From the entries, filter out every line that lacks "apiVersion" and copy the rest.

> RECORD SET
━━━━━━━━━━━━━━━━━━━━━━━━━━━━━━
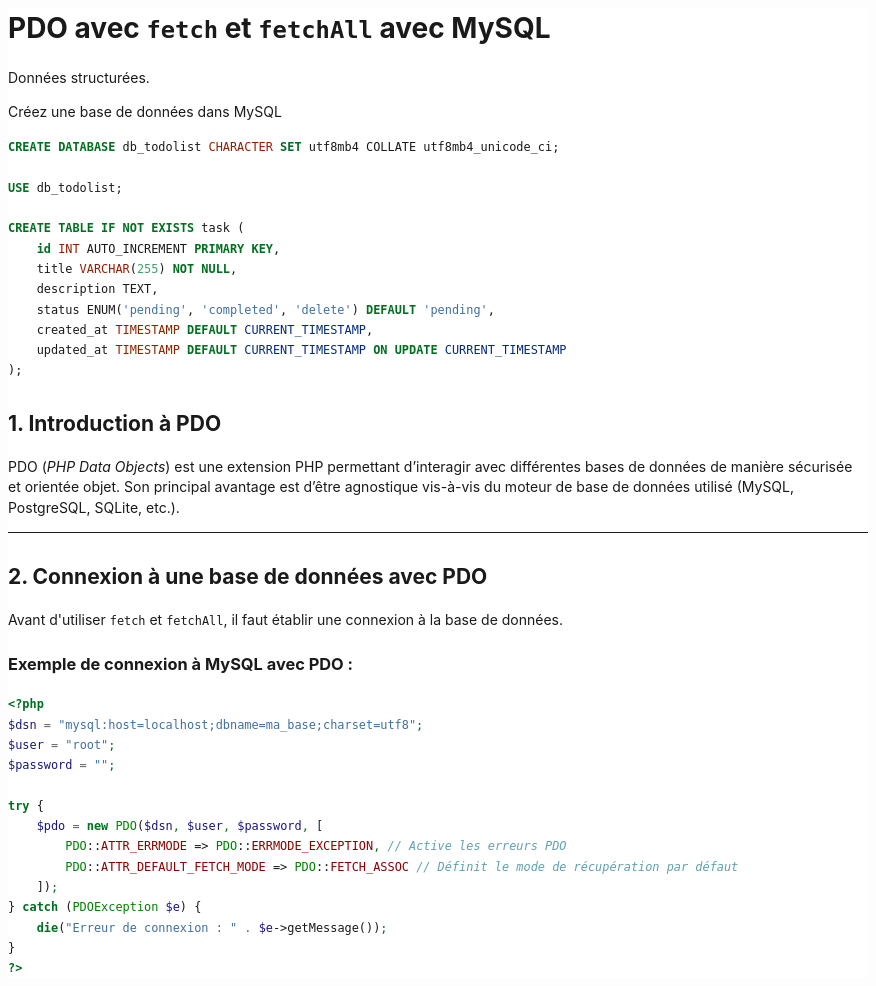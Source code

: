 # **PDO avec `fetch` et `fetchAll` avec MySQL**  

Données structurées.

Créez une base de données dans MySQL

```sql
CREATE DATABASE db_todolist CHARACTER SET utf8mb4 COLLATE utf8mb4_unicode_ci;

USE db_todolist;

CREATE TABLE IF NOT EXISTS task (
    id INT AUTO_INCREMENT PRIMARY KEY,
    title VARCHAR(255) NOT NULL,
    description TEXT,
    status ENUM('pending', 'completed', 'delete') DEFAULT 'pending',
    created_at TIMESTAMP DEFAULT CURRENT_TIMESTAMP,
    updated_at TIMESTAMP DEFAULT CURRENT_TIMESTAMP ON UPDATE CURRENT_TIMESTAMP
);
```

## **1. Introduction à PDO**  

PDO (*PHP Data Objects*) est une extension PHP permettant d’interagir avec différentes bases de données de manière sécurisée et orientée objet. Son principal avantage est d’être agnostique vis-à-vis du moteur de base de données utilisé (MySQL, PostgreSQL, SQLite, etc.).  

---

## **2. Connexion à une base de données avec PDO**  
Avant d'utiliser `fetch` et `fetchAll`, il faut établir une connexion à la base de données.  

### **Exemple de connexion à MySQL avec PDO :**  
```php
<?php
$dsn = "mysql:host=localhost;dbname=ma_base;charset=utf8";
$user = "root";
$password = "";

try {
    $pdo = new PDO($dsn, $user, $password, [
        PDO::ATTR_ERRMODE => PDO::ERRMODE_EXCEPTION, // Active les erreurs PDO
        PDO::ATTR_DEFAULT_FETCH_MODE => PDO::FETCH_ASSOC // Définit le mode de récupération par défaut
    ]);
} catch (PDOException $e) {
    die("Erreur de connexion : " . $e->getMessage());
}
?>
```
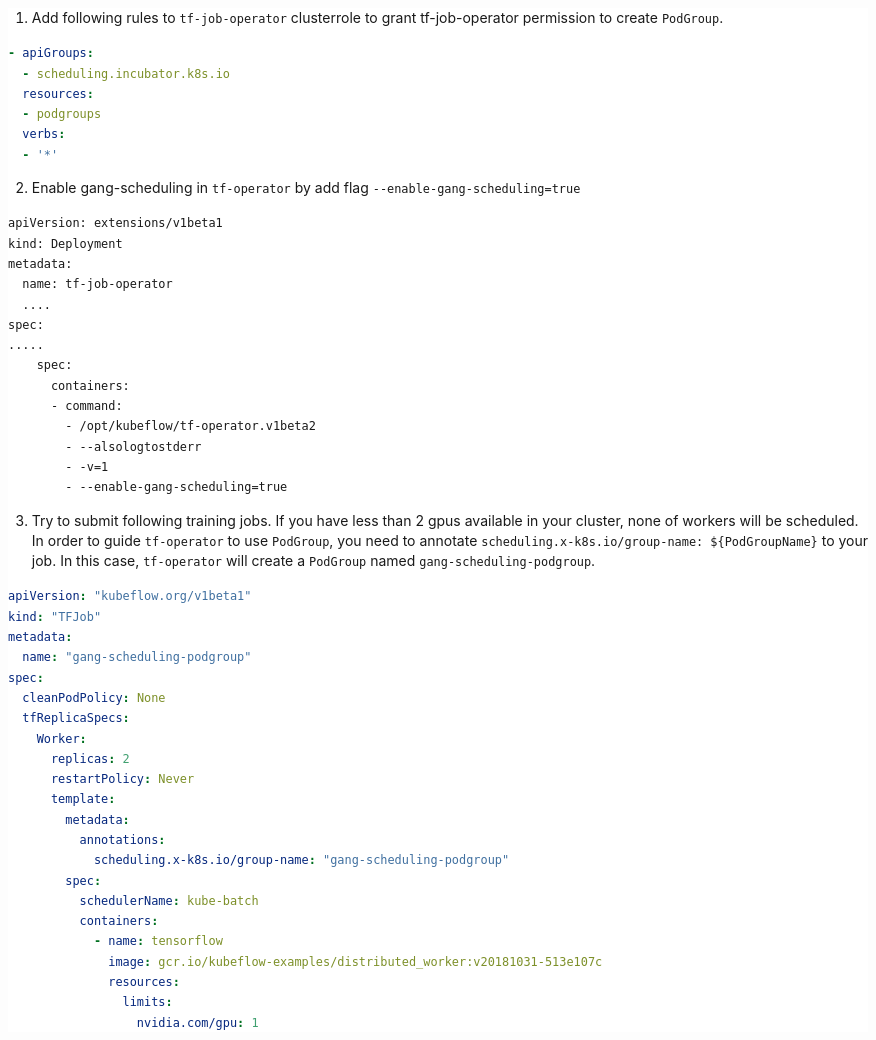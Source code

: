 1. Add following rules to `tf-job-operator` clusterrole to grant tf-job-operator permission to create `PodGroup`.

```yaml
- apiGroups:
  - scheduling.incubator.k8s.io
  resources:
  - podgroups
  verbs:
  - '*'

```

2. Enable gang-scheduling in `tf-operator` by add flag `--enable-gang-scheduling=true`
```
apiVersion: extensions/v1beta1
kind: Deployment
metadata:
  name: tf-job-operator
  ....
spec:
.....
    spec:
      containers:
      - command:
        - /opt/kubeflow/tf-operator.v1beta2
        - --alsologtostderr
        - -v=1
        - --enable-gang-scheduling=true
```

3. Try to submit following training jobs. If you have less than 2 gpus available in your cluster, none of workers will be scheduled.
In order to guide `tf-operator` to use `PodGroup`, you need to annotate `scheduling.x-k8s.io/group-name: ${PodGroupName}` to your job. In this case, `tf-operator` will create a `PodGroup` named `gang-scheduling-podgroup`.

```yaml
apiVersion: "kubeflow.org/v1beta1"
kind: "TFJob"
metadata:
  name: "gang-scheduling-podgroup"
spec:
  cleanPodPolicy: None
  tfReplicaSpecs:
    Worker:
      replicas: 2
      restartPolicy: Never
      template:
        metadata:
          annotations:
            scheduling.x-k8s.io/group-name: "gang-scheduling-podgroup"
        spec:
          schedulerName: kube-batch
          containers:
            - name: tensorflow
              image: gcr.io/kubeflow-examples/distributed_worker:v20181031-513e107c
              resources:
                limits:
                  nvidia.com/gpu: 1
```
━━━━━━━━━━━━━━━━━━━━━━━━━━━━━━
> ANSWER TO THE PROBLEM
apiVersion: extensions/v1beta1
apiVersion: "kubeflow.org/v1beta1"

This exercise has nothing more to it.